The data:
'''

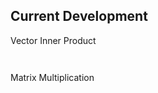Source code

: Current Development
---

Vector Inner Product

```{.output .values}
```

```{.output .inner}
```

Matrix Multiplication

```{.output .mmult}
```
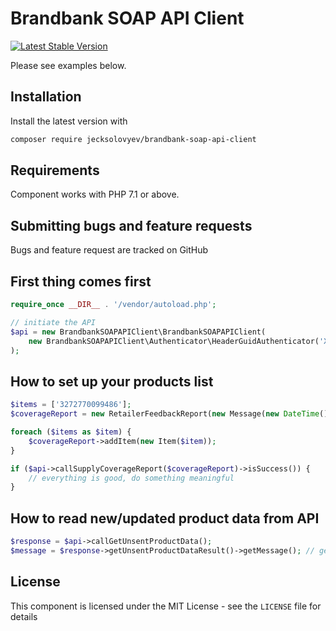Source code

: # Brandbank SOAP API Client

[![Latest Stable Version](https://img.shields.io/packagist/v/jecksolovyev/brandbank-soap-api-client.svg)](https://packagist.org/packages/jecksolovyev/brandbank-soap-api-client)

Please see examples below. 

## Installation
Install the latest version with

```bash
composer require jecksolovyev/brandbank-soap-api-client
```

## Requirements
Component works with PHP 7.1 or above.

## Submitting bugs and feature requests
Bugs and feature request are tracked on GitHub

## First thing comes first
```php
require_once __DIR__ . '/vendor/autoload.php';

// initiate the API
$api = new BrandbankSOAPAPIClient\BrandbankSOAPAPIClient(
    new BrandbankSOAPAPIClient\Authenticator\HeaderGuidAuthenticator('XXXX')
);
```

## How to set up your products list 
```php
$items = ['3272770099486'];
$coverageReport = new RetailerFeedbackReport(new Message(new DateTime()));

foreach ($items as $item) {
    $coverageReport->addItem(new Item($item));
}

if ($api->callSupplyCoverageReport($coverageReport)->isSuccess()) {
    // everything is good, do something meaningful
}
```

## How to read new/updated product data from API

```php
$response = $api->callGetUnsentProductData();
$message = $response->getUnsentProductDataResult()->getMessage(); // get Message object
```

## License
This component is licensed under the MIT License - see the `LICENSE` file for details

'''
'''

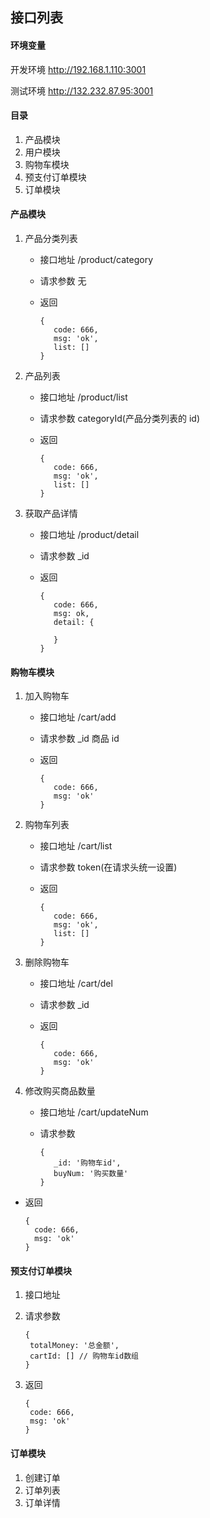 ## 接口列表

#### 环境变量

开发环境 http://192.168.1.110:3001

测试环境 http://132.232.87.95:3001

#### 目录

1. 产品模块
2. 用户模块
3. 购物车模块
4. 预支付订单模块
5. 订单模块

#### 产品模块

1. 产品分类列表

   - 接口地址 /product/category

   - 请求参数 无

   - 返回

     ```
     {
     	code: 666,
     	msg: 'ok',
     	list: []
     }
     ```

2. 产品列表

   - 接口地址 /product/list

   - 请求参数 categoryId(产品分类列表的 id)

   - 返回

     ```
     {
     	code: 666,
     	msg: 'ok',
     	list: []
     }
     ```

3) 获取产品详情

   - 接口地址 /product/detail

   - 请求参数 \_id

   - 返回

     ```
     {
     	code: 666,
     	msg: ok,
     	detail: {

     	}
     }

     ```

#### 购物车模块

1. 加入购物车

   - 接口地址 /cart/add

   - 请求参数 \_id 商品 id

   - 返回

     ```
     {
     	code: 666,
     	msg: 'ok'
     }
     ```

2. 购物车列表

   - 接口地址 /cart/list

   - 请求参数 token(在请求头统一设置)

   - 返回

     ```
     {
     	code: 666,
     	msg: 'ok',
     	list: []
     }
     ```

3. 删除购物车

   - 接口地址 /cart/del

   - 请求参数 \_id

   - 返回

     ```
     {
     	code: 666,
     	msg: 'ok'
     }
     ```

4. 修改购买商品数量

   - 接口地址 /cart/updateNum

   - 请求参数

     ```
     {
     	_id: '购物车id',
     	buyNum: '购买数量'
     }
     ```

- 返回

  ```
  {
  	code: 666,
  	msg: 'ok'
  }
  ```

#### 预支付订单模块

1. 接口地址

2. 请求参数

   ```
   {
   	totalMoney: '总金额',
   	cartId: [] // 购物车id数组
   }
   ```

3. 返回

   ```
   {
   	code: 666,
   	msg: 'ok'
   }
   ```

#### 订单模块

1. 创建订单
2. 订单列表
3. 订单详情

'''
'''

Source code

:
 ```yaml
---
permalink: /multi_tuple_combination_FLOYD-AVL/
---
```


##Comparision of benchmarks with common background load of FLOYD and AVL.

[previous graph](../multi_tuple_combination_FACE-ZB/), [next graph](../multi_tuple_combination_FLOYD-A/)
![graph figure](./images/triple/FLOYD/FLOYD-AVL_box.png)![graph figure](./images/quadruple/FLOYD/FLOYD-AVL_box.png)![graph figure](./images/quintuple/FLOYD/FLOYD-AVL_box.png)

'''

Exercise: Pull every line containing "feature" out of the material and copy it.

Written response:
## Submitting bugs and feature requests
Bugs and feature request are tracked on GitHub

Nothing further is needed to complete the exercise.